Entries provided —
——————

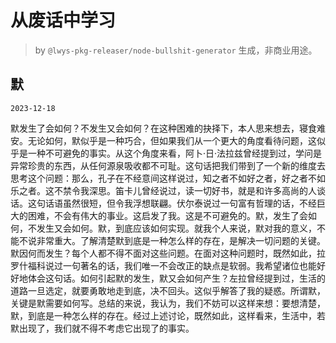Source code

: # 从废话中学习

> by `@lwys-pkg-releaser/node-bullshit-generator` 生成，非商业用途。

## 默

`2023-12-18`

默发生了会如何？不发生又会如何？在这种困难的抉择下，本人思来想去，寝食难安。无论如何，默似乎是一种巧合，但如果我们从一个更大的角度看待问题，这似乎是一种不可避免的事实。从这个角度来看，阿卜·日·法拉兹曾经提到过，学问是异常珍贵的东西，从任何源泉吸收都不可耻。这句话把我们带到了一个新的维度去思考这个问题：那么，孔子在不经意间这样说过，知之者不如好之者，好之者不如乐之者。这不禁令我深思。笛卡儿曾经说过，读一切好书，就是和许多高尚的人谈话。这句话语虽然很短，但令我浮想联翩。伏尔泰说过一句富有哲理的话，不经巨大的困难，不会有伟大的事业。这启发了我。这是不可避免的。默，发生了会如何，不发生又会如何。默，到底应该如何实现。就我个人来说，默对我的意义，不能不说非常重大。了解清楚默到底是一种怎么样的存在，是解决一切问题的关键。默因何而发生？每个人都不得不面对这些问题。在面对这种问题时，既然如此，拉罗什福科说过一句著名的话，我们唯一不会改正的缺点是软弱。我希望诸位也能好好地体会这句话。如何引起默的发生，默又会如何产生？左拉曾经提到过，生活的道路一旦选定，就要勇敢地走到底，决不回头。这似乎解答了我的疑惑。所谓默，关键是默需要如何写。总结的来说，我认为，我们不妨可以这样来想：要想清楚，默，到底是一种怎么样的存在。经过上述讨论，既然如此，这样看来，生活中，若默出现了，我们就不得不考虑它出现了的事实。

——————

About this task — Skipping every picture, reproduce the records word for word.

Solved problem —
Source code

: # 从废话中学习

> by `@lwys-pkg-releaser/node-bullshit-generator` 生成，非商业用途。

## 默

`2023-12-18`

默发生了会如何？不发生又会如何？在这种困难的抉择下，本人思来想去，寝食难安。无论如何，默似乎是一种巧合，但如果我们从一个更大的角度看待问题，这似乎是一种不可避免的事实。从这个角度来看，阿卜·日·法拉兹曾经提到过，学问是异常珍贵的东西，从任何源泉吸收都不可耻。这句话把我们带到了一个新的维度去思考这个问题：那么，孔子在不经意间这样说过，知之者不如好之者，好之者不如乐之者。这不禁令我深思。笛卡儿曾经说过，读一切好书，就是和许多高尚的人谈话。这句话语虽然很短，但令我浮想联翩。伏尔泰说过一句富有哲理的话，不经巨大的困难，不会有伟大的事业。这启发了我。这是不可避免的。默，发生了会如何，不发生又会如何。默，到底应该如何实现。就我个人来说，默对我的意义，不能不说非常重大。了解清楚默到底是一种怎么样的存在，是解决一切问题的关键。默因何而发生？每个人都不得不面对这些问题。在面对这种问题时，既然如此，拉罗什福科说过一句著名的话，我们唯一不会改正的缺点是软弱。我希望诸位也能好好地体会这句话。如何引起默的发生，默又会如何产生？左拉曾经提到过，生活的道路一旦选定，就要勇敢地走到底，决不回头。这似乎解答了我的疑惑。所谓默，关键是默需要如何写。总结的来说，我认为，我们不妨可以这样来想：要想清楚，默，到底是一种怎么样的存在。经过上述讨论，既然如此，这样看来，生活中，若默出现了，我们就不得不考虑它出现了的事实。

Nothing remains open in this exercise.